FATE QUOTES V

quotations about fate

Fate's always tricky. She likes to wait till she gets you by the back of the neck, so you can't do a thing, and then passes you all that's coming to you.

RIDGWELL COLLUM

The Law-Breakers


Notions of chance and fate are the preoccupations of men engaged in rash undertakings.

CORMAC MCCARTHY

Blood Meridian


Spin thy plain thread--'tis wanted soon or late;
No friend will seek thee out so sure as Fate.

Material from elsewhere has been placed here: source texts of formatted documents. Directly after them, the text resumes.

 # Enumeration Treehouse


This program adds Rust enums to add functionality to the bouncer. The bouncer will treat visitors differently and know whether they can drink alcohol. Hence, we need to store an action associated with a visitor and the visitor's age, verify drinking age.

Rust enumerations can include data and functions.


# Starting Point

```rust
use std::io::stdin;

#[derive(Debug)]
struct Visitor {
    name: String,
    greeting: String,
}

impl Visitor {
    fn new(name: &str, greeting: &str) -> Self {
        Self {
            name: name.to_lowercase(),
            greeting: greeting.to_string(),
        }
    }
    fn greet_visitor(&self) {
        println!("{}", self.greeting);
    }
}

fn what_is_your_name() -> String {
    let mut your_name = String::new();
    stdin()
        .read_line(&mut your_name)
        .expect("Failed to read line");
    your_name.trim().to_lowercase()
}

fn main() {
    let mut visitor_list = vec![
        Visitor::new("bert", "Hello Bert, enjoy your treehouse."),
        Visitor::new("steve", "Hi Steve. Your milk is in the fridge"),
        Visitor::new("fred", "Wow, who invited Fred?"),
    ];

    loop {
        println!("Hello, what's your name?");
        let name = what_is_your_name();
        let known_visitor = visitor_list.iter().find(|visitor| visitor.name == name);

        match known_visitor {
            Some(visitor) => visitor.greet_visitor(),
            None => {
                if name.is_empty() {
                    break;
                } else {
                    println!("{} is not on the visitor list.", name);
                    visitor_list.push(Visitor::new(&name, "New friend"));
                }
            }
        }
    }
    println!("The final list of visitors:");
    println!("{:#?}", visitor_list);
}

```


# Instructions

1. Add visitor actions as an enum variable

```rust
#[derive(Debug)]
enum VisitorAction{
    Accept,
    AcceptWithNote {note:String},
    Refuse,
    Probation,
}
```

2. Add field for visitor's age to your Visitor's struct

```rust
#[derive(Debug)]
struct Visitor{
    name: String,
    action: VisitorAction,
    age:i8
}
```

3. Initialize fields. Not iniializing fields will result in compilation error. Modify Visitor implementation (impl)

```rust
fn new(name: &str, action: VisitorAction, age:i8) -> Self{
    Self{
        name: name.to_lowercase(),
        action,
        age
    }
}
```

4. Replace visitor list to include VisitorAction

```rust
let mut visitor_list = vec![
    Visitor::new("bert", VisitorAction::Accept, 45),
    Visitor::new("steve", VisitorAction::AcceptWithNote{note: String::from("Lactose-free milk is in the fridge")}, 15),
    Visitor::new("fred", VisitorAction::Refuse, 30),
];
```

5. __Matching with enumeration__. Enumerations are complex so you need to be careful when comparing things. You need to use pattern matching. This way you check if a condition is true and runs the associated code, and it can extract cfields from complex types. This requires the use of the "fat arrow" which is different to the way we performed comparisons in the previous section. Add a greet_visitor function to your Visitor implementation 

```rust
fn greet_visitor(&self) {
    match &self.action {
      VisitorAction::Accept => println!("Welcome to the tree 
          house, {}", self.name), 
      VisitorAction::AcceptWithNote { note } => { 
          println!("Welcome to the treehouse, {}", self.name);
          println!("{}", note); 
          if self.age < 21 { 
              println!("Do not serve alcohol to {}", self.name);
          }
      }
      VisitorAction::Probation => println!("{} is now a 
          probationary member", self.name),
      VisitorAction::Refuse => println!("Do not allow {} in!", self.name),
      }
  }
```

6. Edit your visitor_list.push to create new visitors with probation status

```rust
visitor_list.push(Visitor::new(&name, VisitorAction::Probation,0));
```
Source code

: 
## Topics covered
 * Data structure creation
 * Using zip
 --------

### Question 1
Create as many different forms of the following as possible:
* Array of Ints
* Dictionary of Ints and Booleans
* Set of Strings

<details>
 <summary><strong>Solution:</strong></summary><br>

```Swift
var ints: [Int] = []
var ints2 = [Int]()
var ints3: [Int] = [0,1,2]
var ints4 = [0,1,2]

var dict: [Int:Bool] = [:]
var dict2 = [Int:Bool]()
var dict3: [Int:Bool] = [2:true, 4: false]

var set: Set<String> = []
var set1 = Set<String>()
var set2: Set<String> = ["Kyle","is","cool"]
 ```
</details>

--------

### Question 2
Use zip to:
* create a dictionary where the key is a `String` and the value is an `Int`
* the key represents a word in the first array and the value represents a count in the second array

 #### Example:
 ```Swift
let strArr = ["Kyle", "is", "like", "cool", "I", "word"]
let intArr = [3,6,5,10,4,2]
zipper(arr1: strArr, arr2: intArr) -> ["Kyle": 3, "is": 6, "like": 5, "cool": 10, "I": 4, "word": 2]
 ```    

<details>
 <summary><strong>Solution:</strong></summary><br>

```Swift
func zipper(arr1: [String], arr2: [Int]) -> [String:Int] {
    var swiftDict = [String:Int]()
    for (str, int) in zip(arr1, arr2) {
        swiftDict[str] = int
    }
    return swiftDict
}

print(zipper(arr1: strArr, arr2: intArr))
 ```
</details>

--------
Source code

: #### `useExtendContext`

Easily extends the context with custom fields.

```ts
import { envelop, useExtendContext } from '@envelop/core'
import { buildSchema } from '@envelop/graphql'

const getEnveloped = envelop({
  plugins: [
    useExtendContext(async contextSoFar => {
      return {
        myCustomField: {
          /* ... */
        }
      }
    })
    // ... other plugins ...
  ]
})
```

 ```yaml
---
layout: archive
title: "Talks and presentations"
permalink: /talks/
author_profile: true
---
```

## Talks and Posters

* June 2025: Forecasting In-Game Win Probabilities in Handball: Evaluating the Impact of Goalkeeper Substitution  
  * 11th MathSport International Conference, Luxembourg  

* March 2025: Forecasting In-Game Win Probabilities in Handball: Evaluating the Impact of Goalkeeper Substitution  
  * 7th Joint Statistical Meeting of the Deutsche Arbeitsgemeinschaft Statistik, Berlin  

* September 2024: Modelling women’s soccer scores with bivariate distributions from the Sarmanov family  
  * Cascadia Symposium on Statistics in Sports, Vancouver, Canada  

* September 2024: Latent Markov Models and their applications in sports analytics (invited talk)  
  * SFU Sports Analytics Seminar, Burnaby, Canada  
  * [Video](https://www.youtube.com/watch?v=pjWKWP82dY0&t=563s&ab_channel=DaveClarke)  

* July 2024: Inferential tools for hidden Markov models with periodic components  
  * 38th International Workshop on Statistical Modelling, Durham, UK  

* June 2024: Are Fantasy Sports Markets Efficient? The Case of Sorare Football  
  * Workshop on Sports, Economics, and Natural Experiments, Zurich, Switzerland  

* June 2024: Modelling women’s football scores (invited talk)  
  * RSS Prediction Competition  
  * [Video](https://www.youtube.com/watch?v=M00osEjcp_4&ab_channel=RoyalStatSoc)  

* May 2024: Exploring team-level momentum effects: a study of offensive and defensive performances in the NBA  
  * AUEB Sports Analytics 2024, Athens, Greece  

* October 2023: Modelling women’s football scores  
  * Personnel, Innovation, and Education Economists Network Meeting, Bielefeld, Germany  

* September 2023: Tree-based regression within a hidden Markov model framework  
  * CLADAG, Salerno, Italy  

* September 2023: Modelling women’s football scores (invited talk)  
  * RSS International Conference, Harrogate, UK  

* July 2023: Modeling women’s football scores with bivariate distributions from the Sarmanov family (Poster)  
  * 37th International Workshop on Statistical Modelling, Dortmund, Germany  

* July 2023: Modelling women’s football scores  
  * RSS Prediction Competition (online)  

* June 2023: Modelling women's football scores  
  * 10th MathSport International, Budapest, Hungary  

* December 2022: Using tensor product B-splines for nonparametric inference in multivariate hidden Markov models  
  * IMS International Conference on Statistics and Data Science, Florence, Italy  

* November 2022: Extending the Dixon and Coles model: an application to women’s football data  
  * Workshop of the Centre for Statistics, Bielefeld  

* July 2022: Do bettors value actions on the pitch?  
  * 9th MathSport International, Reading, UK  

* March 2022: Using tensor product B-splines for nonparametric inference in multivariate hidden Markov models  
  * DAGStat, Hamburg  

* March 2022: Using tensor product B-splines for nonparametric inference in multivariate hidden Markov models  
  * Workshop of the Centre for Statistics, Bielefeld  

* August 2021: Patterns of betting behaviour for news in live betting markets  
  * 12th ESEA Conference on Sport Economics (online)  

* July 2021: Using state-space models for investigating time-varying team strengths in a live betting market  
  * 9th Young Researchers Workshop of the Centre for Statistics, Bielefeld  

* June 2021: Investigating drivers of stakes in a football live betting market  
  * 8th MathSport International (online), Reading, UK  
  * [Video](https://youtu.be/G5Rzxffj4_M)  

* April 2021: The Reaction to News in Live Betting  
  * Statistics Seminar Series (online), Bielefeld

CLARA MARCELLE FARRAR GREENE

"Thy Fate Is Seeking Thee"


When you think to take determination of your fate into your own hands, that is the moment you can be crushed. Be cautious.

FRANK HERBERT

Chapterhouse: Dune


Perhaps fate isn't blind after all. Perhaps it's capable of fantasy, even compassion.

ELIE WIESEL

The Time of the Uprooted


If anyone does not help himself, fate never can help him.

HUANZHANG CHEN

The Economic Principles of Confucius


Nothing is quite as splendidly uplifting to the heart as the defeat of a human being who battles against the invincible superiority of fate. This is always the most grandiose of all tragedies, one sometimes created by a dramatist but created thousands of times by life.

STEFAN ZWEIG

Stellar Moments in Human History


Our fate is something which exists outside ourselves, and which once revealed expresses the meaning of our lives. Apart, however, from soothsayers who claim to have a means of foretelling exactly what will befall us, this kind of fate is only normally revealed after a life has ended. Only then can the meaning of that life be understood.

ANDREW GAMBLE

Politics and Fate


Heav'n from all creatures hides the book of fate,
All but the page prescribed, their present state:
From brutes what men, from men what spirits know:
Or who could suffer being here below?

ALEXANDER POPE

An Essay on Man


Fate loves the fearless.

JAMES RUSSELL LOWELL

"The Voyage to Vinland"


Fate remains a confrontation with that which cannot be explained in any other way. It is a part of the very meaning of fate that it is incomprehensible, but this curiously does not mean that all who accept fate are irrational. Whatever is experienced is contingent, and insofar as it is contingent it is not necessary; and not being necessary it is not a product of pure reason. But no one would say that what is contingent is irrational. It might be said to be nonrational, meaning it is not known necessarily; but the term "irrational" is usually reserved for that which directly contradicts itself, like an odd number wholly divisible by two, or a married bachelor. Fate is troubling and perhaps even nonrational, but it is certainly not irrational.

MICHAEL GELVEN

Truth and Existence


Fate, show thy force; ourselves we do not owe;
What is decreed must be; and be this so.

WILLIAM SHAKESPEARE

Twelfth Night


It may well be that a man is at times horribly threshed by misfortunes, public and private: but the reckless flail of Fate, when it beats the rich sheaves, crushes only the straw; and the corn feels nothing of it and dances merrily on the floor, careless whether its way is to the mill or the furrow.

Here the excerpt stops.